» **INFORMATION**

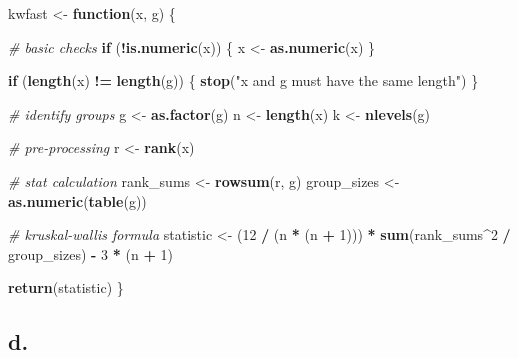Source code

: \documentclass[
]{article}
\newenvironment{Shaded}{\begin{snugshade}}{\end{snugshade}}
\newcommand{\CommentTok}[1]{\textcolor[rgb]{0.56,0.35,0.01}{\textit{#1}}}
\newcommand{\ControlFlowTok}[1]{\textcolor[rgb]{0.13,0.29,0.53}{\textbf{#1}}}
\newcommand{\DecValTok}[1]{\textcolor[rgb]{0.00,0.00,0.81}{#1}}
\newcommand{\FunctionTok}[1]{\textcolor[rgb]{0.13,0.29,0.53}{\textbf{#1}}}
\newcommand{\NormalTok}[1]{#1}
\newcommand{\OtherTok}[1]{\textcolor[rgb]{0.56,0.35,0.01}{#1}}
\newcommand{\SpecialCharTok}[1]{\textcolor[rgb]{0.81,0.36,0.00}{\textbf{#1}}}
\newcommand{\StringTok}[1]{\textcolor[rgb]{0.31,0.60,0.02}{#1}}
\begin{document}
\begin{Shaded}
\begin{Highlighting}[]
\NormalTok{kwfast }\OtherTok{\textless{}{-}} \ControlFlowTok{function}\NormalTok{(x, g) \{}
  
  \CommentTok{\# basic checks}
  \ControlFlowTok{if}\NormalTok{ (}\SpecialCharTok{!}\FunctionTok{is.numeric}\NormalTok{(x)) \{}
\NormalTok{    x }\OtherTok{\textless{}{-}} \FunctionTok{as.numeric}\NormalTok{(x)}
\NormalTok{  \}}
  
  \ControlFlowTok{if}\NormalTok{ (}\FunctionTok{length}\NormalTok{(x) }\SpecialCharTok{!=} \FunctionTok{length}\NormalTok{(g)) \{}
    \FunctionTok{stop}\NormalTok{(}\StringTok{"\textquotesingle{}x\textquotesingle{} and \textquotesingle{}g\textquotesingle{} must have the same length"}\NormalTok{)}
\NormalTok{  \}}
  
  \CommentTok{\# identify groups}
\NormalTok{  g }\OtherTok{\textless{}{-}} \FunctionTok{as.factor}\NormalTok{(g)}
\NormalTok{  n }\OtherTok{\textless{}{-}} \FunctionTok{length}\NormalTok{(x)}
\NormalTok{  k }\OtherTok{\textless{}{-}} \FunctionTok{nlevels}\NormalTok{(g)}
  
  \CommentTok{\# pre{-}processing}
\NormalTok{  r }\OtherTok{\textless{}{-}} \FunctionTok{rank}\NormalTok{(x)}
  
  \CommentTok{\# stat calculation}
\NormalTok{  rank\_sums }\OtherTok{\textless{}{-}} \FunctionTok{rowsum}\NormalTok{(r, g)}
\NormalTok{  group\_sizes }\OtherTok{\textless{}{-}} \FunctionTok{as.numeric}\NormalTok{(}\FunctionTok{table}\NormalTok{(g))}
  
  \CommentTok{\# kruskal{-}wallis formula}
\NormalTok{  statistic }\OtherTok{\textless{}{-}}\NormalTok{ (}\DecValTok{12} \SpecialCharTok{/}\NormalTok{ (n }\SpecialCharTok{*}\NormalTok{ (n }\SpecialCharTok{+} \DecValTok{1}\NormalTok{))) }\SpecialCharTok{*} \FunctionTok{sum}\NormalTok{(rank\_sums}\SpecialCharTok{\^{}}\DecValTok{2} \SpecialCharTok{/}\NormalTok{ group\_sizes) }\SpecialCharTok{{-}} \DecValTok{3} \SpecialCharTok{*}\NormalTok{ (n }\SpecialCharTok{+} \DecValTok{1}\NormalTok{)}
  
  \FunctionTok{return}\NormalTok{(statistic)}
\NormalTok{\}}
\end{Highlighting}
\end{Shaded}

\subsection{d.}\label{d.-3}
\end{document}
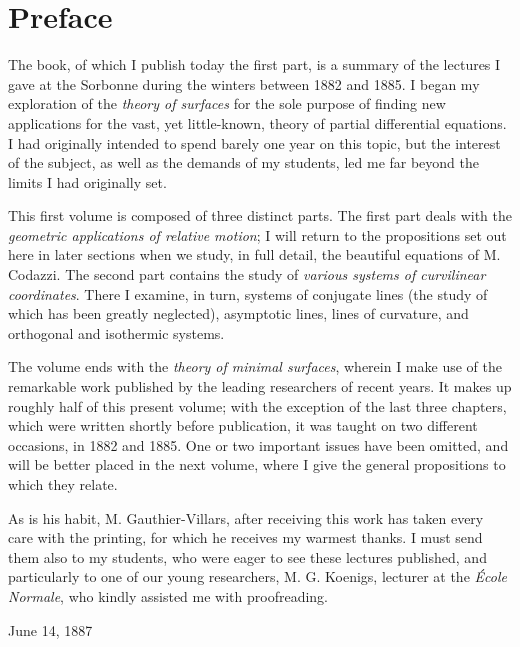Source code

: \documentclass{letter}
\newcommand{\tmtextit}[1]{{\itshape{#1}}}
\begin{document}
\chapter*{Preface}

The book, of which I publish today the first part, is a summary of the
lectures I gave at the Sorbonne during the winters between 1882 and 1885. I
began my exploration of the \tmtextit{theory of surfaces} for the sole purpose
of finding new applications for the vast, yet little-known, theory of partial
differential equations. I had originally intended to spend barely one year on
this topic, but the interest of the subject, as well as the demands of my
students, led me far beyond the limits I had originally set.

This first volume is composed of three distinct parts. The first part deals
with the \tmtextit{geometric applications of relative motion}; I will return
to the propositions set out here in later sections when we study, in full
detail, the beautiful equations of M. Codazzi. The second part contains the
study of \tmtextit{various systems of curvilinear coordinates}. There I
examine, in turn, systems of conjugate lines (the study of which has been
greatly neglected), asymptotic lines, lines of curvature, and orthogonal and
isothermic systems.

The volume ends with the \tmtextit{theory of minimal surfaces}, wherein I make
use of the remarkable work published by the leading researchers of recent
years. It makes up roughly half of this present volume; with the exception of
the last three chapters, which were written shortly before publication, it was
taught on two different occasions, in 1882 and 1885. One or two important
issues have been omitted, and will be better placed in the next volume, where
I give the general propositions to which they relate.

As is his habit, M. Gauthier-Villars, after receiving this work has taken
every care with the printing, for which he receives my warmest thanks. I must
send them also to my students, who were eager to see these lectures published,
and particularly to one of our young researchers, M. G. Koenigs, lecturer at
the \tmtextit{\'Ecole Normale}, who kindly assisted me with proofreading.

\begin{flushright}
  {\small{June{\small{}} 14, 1887}}
\end{flushright}
\end{document}
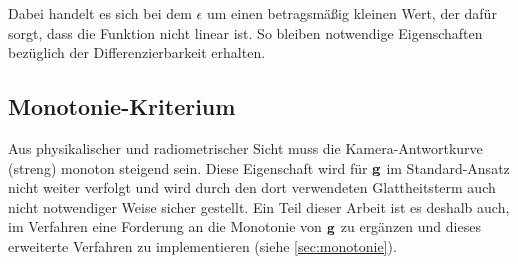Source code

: Dabei handelt es sich bei dem $\epsilon$ um einen betragsmäßig kleinen Wert, der dafür sorgt, dass die Funktion nicht linear ist. So bleiben notwendige Eigenschaften bezüglich der Differenzierbarkeit erhalten.

\subsection{Monotonie-Kriterium}
\label{algo:schwachstellen:monotonie}
Aus physikalischer und radiometrischer Sicht muss die Kamera-Antwortkurve (streng) monoton steigend sein. Diese Eigenschaft wird für $\mathbf g$ im Standard-Ansatz nicht weiter verfolgt und wird durch den dort verwendeten Glattheitsterm auch nicht notwendiger Weise sicher gestellt. Ein Teil dieser Arbeit ist es deshalb auch, im Verfahren eine Forderung an die Monotonie von $\mathbf g$ zu ergänzen und dieses erweiterte Verfahren zu implementieren (siehe \autoref{sec:monotonie}).


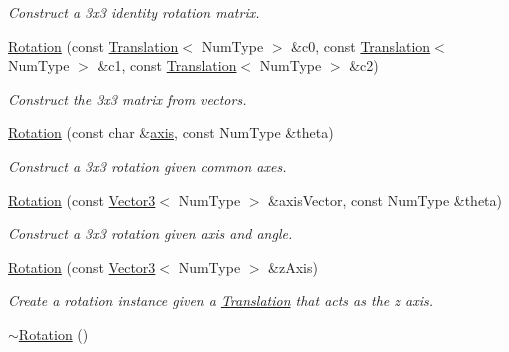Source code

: \begin{DoxyCompactItemize}
\begin{DoxyCompactList}\small\item\em Construct a 3x3 identity rotation matrix. \end{DoxyCompactList}\item 
\hyperlink{singletonscrews_1_1_rotation_a39ea7087dcc2a48f2b937e97ce42ff00}{Rotation} (const \hyperlink{singletonscrews_1_1_translation}{Translation}$<$ Num\+Type $>$ \&c0, const \hyperlink{singletonscrews_1_1_translation}{Translation}$<$ Num\+Type $>$ \&c1, const \hyperlink{singletonscrews_1_1_translation}{Translation}$<$ Num\+Type $>$ \&c2)
\begin{DoxyCompactList}\small\item\em Construct the 3x3 matrix from vectors. \end{DoxyCompactList}\item 
\hyperlink{singletonscrews_1_1_rotation_a907da04fc1292357510ed18e9b25c05b}{Rotation} (const char \&\hyperlink{singletonscrews_1_1_rotation_a7ce8dc80a0e21118bc1c4361677f4a9f}{axis}, const Num\+Type \&theta)
\begin{DoxyCompactList}\small\item\em Construct a 3x3 rotation given common axes. \end{DoxyCompactList}\item 
\hyperlink{singletonscrews_1_1_rotation_a34694b15ae0316ce17fe445802a3b3a1}{Rotation} (const \hyperlink{singletonscrews_1_1_translation}{Vector3}$<$ Num\+Type $>$ \&axis\+Vector, const Num\+Type \&theta)
\begin{DoxyCompactList}\small\item\em Construct a 3x3 rotation given axis and angle. \end{DoxyCompactList}\item 
\hyperlink{singletonscrews_1_1_rotation_afc1c77ce3202b734e28727098177384d}{Rotation} (const \hyperlink{singletonscrews_1_1_translation}{Vector3}$<$ Num\+Type $>$ \&z\+Axis)
\begin{DoxyCompactList}\small\item\em Create a rotation instance given a \hyperlink{singletonscrews_1_1_translation}{Translation} that acts as the z axis. \end{DoxyCompactList}\item 
\hypertarget{singletonscrews_1_1_rotation_a6643143ff18766e37cc03290a3b6c22a}{\hyperlink{singletonscrews_1_1_rotation_a6643143ff18766e37cc03290a3b6c22a}{$\sim$\+Rotation} ()}\label{singletonscrews_1_1_rotation_a6643143ff18766e37cc03290a3b6c22a}


\end{DoxyCompactItemize}
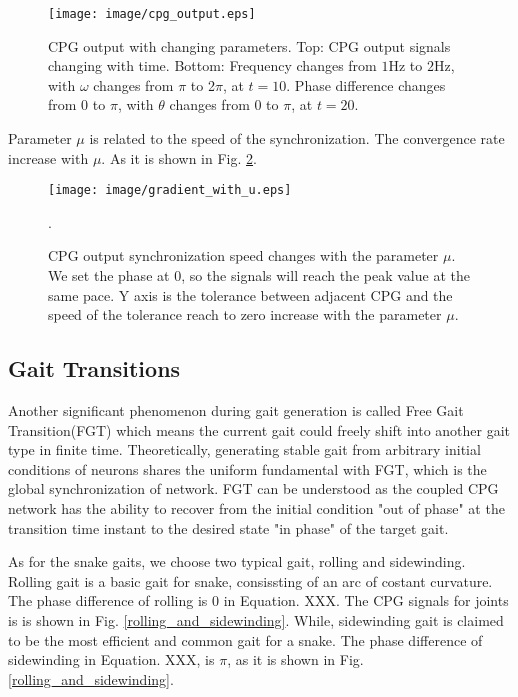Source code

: \documentclass[letterpaper, 10 pt, conference]{ieeeconf}
\begin{document}
\begin{figure}[h]
    \centering
    \texttt{[image: image/cpg\_output.eps]}
    \caption{CPG output with changing parameters. Top: CPG output signals changing with time. Bottom: Frequency changes from $1$Hz to $2$Hz, with $\omega$ changes from $\pi$ to 2$\pi$, at $t=10$. Phase difference changes from $0$ to $\pi$, with $\theta$ changes from $0$ to $\pi$, at $t=20$.}
    \label{cpg_output}
\end{figure}

Parameter $\mu$ is related to the speed of the synchronization. The convergence rate increase with $\mu$. As it is shown in Fig. \ref{convergence_rate}.

\begin{figure}[!h]
    \centering
    \texttt{[image: image/gradient\_with\_u.eps]}
    \caption{CPG output synchronization speed changes with the parameter $\mu$. We set the phase at $0$, so the signals will reach the peak value at the same pace. Y axis is the tolerance between adjacent CPG and the speed of the tolerance reach to zero increase with the parameter $\mu$. }.
    \label{convergence_rate}
\end{figure}

\subsection{Gait Transitions}
Another significant phenomenon during gait generation is called Free Gait Transition(FGT) which means the current gait could freely shift into another gait type in finite time.
Theoretically, generating stable gait from arbitrary initial conditions of neurons shares the uniform fundamental with FGT, which is the global synchronization of network.
FGT can be understood as the coupled CPG network has the ability to recover from the initial condition "out of phase" at the transition time instant to the desired state "in phase" of the target gait.


As for the snake gaits, we choose two typical gait, rolling and sidewinding. Rolling gait is a basic gait for snake, consissting of an arc of costant curvature. The phase difference of rolling is $0$ in Equation. XXX. The CPG signals for joints is is shown in Fig. \ref{rolling_and_sidewinding}.
While, sidewinding\cite{sidewinding} gait is claimed to be the most efficient and common gait for a snake. The phase difference of sidewinding in Equation. XXX, is $\pi$, as it is shown in Fig. \ref{rolling_and_sidewinding}.
\end{document}
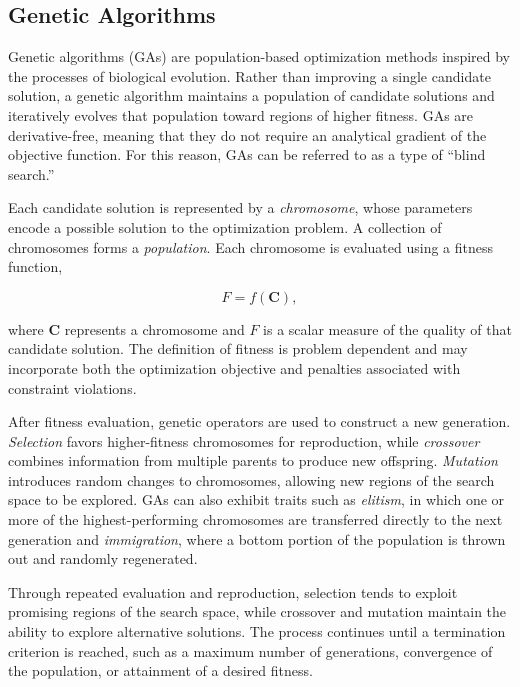 \documentclass[11pt]{article}
\begin{document}
\subsection{Genetic Algorithms}

Genetic algorithms (GAs) are population-based optimization methods inspired by the processes of biological evolution. Rather than improving a single candidate solution, a genetic algorithm maintains a population of candidate solutions and iteratively evolves that population toward regions of higher fitness. GAs are derivative-free, meaning that they do not require an analytical gradient of the objective function. For this reason, GAs can be referred to as a type of ``blind search.''

Each candidate solution is represented by a \textit{chromosome}, whose parameters encode a possible solution to the optimization problem. A collection of chromosomes forms a \textit{population}. Each chromosome is evaluated using a fitness function,

\begin{equation}
    F = f(\mathbf{C}),
\end{equation}

where $\mathbf{C}$ represents a chromosome and $F$ is a scalar measure of the quality of that candidate solution. The definition of fitness is problem dependent and may incorporate both the optimization objective and penalties associated with constraint violations.

After fitness evaluation, genetic operators are used to construct a new generation. \textit{Selection} favors higher-fitness chromosomes for reproduction, while \textit{crossover} combines information from multiple parents to produce new offspring. \textit{Mutation} introduces random changes to chromosomes, allowing new regions of the search space to be explored. GAs can also exhibit traits such as \textit{elitism}, in which one or more of the highest-performing chromosomes are transferred directly to the next generation and \textit{immigration}, where a bottom portion of the population is thrown out and randomly regenerated.

Through repeated evaluation and reproduction, selection tends to exploit promising regions of the search space, while crossover and mutation maintain the ability to explore alternative solutions. The process continues until a termination criterion is reached, such as a maximum number of generations, convergence of the population, or attainment of a desired fitness.
\end{document}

» **WHAT TO DO**
Respond with the number of lines in the entries that include the string "ControlFlowTok", and nothing besides.

» **YOUR SOLUTION**
4